START Material provided

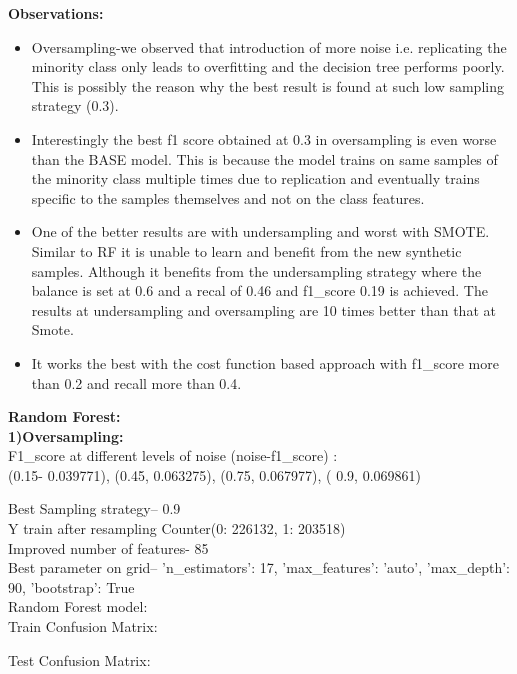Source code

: \documentclass[fleqn,10pt]{SelfArx} %
\begin{document}
\begin{itemize}
\textbf{Observations:}
\begin{itemize}
	\item Oversampling-we observed that introduction of more noise i.e. replicating the minority class only leads to overfitting and the decision tree performs poorly. This is possibly the reason why the best result is found at such low sampling strategy (0.3). 
	\item Interestingly the best f1 score obtained at 0.3 in oversampling is even worse than the BASE model. This is because the model trains on same samples of the minority class multiple times due to replication and eventually trains specific to the samples themselves and not on the class features.
	\item One of the better results are with undersampling and worst with SMOTE. Similar to RF it is unable to learn and benefit from the new synthetic samples. Although it benefits from the undersampling strategy where the balance is set at 0.6 and a recal of 0.46 and f1_score 0.19 is achieved. The results at undersampling and oversampling are 10 times better than that at Smote.
	\item It works the best with the cost function based approach with f1_score more than 0.2 and recall more than 0.4.
\end{itemize}

\bigbreak
\noindent
\textbf{	Random Forest:}\\
\newline
\noindent
\textbf{1)Oversampling:}\\
\newline
\noindent
F1_score at different levels of noise (noise-f1_score) :\\
(0.15- 0.039771), (0.45, 0.063275), (0.75, 0.067977), ( 0.9, 0.069861)


\noindent
Best Sampling strategy-- 0.9\\
\newline
Y train after resampling Counter({0: 226132, 1: 203518})\\
Improved number of features- 85\\
Best parameter on grid-- {'n_estimators': 17, 'max_features': 'auto', 'max_depth': 90, 'bootstrap': True}\\
Random Forest model:\\
\bigbreak
\noindent
Train Confusion Matrix:


\bigbreak
\noindent
	Test Confusion Matrix:
	

\end{itemize}
\end{document}
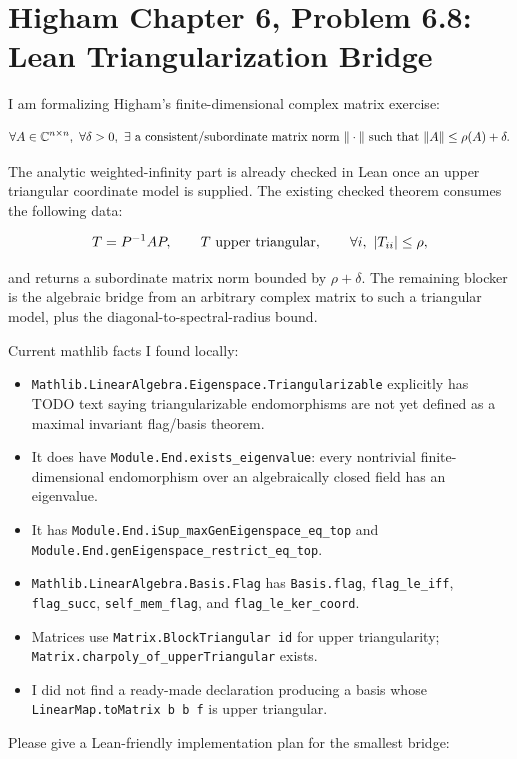 \section*{Higham Chapter 6, Problem 6.8: Lean Triangularization Bridge}

I am formalizing Higham's finite-dimensional complex matrix exercise:

\[
\forall A\in\mathbb C^{n\times n},\ \forall \delta>0,\ \exists\hbox{ a
consistent/subordinate matrix norm } \|\cdot\| \hbox{ such that }
\|A\| \le \rho(A)+\delta .
\]

The analytic weighted-infinity part is already checked in Lean once an upper
triangular coordinate model is supplied.  The existing checked theorem consumes
the following data:

\[
T = P^{-1} A P,\qquad T\hbox{ upper triangular},\qquad
\forall i,\ |T_{ii}|\le \rho ,
\]

and returns a subordinate matrix norm bounded by \(\rho+\delta\).  The remaining
blocker is the algebraic bridge from an arbitrary complex matrix to such a
triangular model, plus the diagonal-to-spectral-radius bound.

Current mathlib facts I found locally:

\begin{itemize}
\item \texttt{Mathlib.LinearAlgebra.Eigenspace.Triangularizable} explicitly
has TODO text saying triangularizable endomorphisms are not yet defined as a
maximal invariant flag/basis theorem.
\item It does have \texttt{Module.End.exists\_eigenvalue}: every nontrivial
finite-dimensional endomorphism over an algebraically closed field has an
eigenvalue.
\item It has \texttt{Module.End.iSup\_maxGenEigenspace\_eq\_top} and
\texttt{Module.End.genEigenspace\_restrict\_eq\_top}.
\item \texttt{Mathlib.LinearAlgebra.Basis.Flag} has \texttt{Basis.flag},
\texttt{flag\_le\_iff}, \texttt{flag\_succ}, \texttt{self\_mem\_flag},
and \texttt{flag\_le\_ker\_coord}.
\item Matrices use \texttt{Matrix.BlockTriangular id} for upper triangularity;
\texttt{Matrix.charpoly\_of\_upperTriangular} exists.
\item I did not find a ready-made declaration producing a basis whose
\texttt{LinearMap.toMatrix b b f} is upper triangular.
\end{itemize}

Please give a Lean-friendly implementation plan for the smallest bridge:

END Material provided

* [Assignment]: Your answer should be every line above, written out exactly, with no pictures.

* [Result]:
Source code

: \documentclass[fleqn,10pt]{SelfArx} %
\begin{document}
\begin{itemize}
\textbf{Observations:}
\begin{itemize}
	\item Oversampling-we observed that introduction of more noise i.e. replicating the minority class only leads to overfitting and the decision tree performs poorly. This is possibly the reason why the best result is found at such low sampling strategy (0.3). 
	\item Interestingly the best f1 score obtained at 0.3 in oversampling is even worse than the BASE model. This is because the model trains on same samples of the minority class multiple times due to replication and eventually trains specific to the samples themselves and not on the class features.
	\item One of the better results are with undersampling and worst with SMOTE. Similar to RF it is unable to learn and benefit from the new synthetic samples. Although it benefits from the undersampling strategy where the balance is set at 0.6 and a recal of 0.46 and f1_score 0.19 is achieved. The results at undersampling and oversampling are 10 times better than that at Smote.
	\item It works the best with the cost function based approach with f1_score more than 0.2 and recall more than 0.4.
\end{itemize}

\bigbreak
\noindent
\textbf{	Random Forest:}\\
\newline
\noindent
\textbf{1)Oversampling:}\\
\newline
\noindent
F1_score at different levels of noise (noise-f1_score) :\\
(0.15- 0.039771), (0.45, 0.063275), (0.75, 0.067977), ( 0.9, 0.069861)


\noindent
Best Sampling strategy-- 0.9\\
\newline
Y train after resampling Counter({0: 226132, 1: 203518})\\
Improved number of features- 85\\
Best parameter on grid-- {'n_estimators': 17, 'max_features': 'auto', 'max_depth': 90, 'bootstrap': True}\\
Random Forest model:\\
\bigbreak
\noindent
Train Confusion Matrix:


\bigbreak
\noindent
	Test Confusion Matrix:
	

\end{itemize}
\end{document}
 \section*{Higham Chapter 6, Problem 6.8: Lean Triangularization Bridge}

I am formalizing Higham's finite-dimensional complex matrix exercise:

\[
\forall A\in\mathbb C^{n\times n},\ \forall \delta>0,\ \exists\hbox{ a
consistent/subordinate matrix norm } \|\cdot\| \hbox{ such that }
\|A\| \le \rho(A)+\delta .
\]

The analytic weighted-infinity part is already checked in Lean once an upper
triangular coordinate model is supplied.  The existing checked theorem consumes
the following data:

\[
T = P^{-1} A P,\qquad T\hbox{ upper triangular},\qquad
\forall i,\ |T_{ii}|\le \rho ,
\]

and returns a subordinate matrix norm bounded by \(\rho+\delta\).  The remaining
blocker is the algebraic bridge from an arbitrary complex matrix to such a
triangular model, plus the diagonal-to-spectral-radius bound.

Current mathlib facts I found locally:

\begin{itemize}
\item \texttt{Mathlib.LinearAlgebra.Eigenspace.Triangularizable} explicitly
has TODO text saying triangularizable endomorphisms are not yet defined as a
maximal invariant flag/basis theorem.
\item It does have \texttt{Module.End.exists\_eigenvalue}: every nontrivial
finite-dimensional endomorphism over an algebraically closed field has an
eigenvalue.
\item It has \texttt{Module.End.iSup\_maxGenEigenspace\_eq\_top} and
\texttt{Module.End.genEigenspace\_restrict\_eq\_top}.
\item \texttt{Mathlib.LinearAlgebra.Basis.Flag} has \texttt{Basis.flag},
\texttt{flag\_le\_iff}, \texttt{flag\_succ}, \texttt{self\_mem\_flag},
and \texttt{flag\_le\_ker\_coord}.
\item Matrices use \texttt{Matrix.BlockTriangular id} for upper triangularity;
\texttt{Matrix.charpoly\_of\_upperTriangular} exists.
\item I did not find a ready-made declaration producing a basis whose
\texttt{LinearMap.toMatrix b b f} is upper triangular.
\end{itemize}

Please give a Lean-friendly implementation plan for the smallest bridge:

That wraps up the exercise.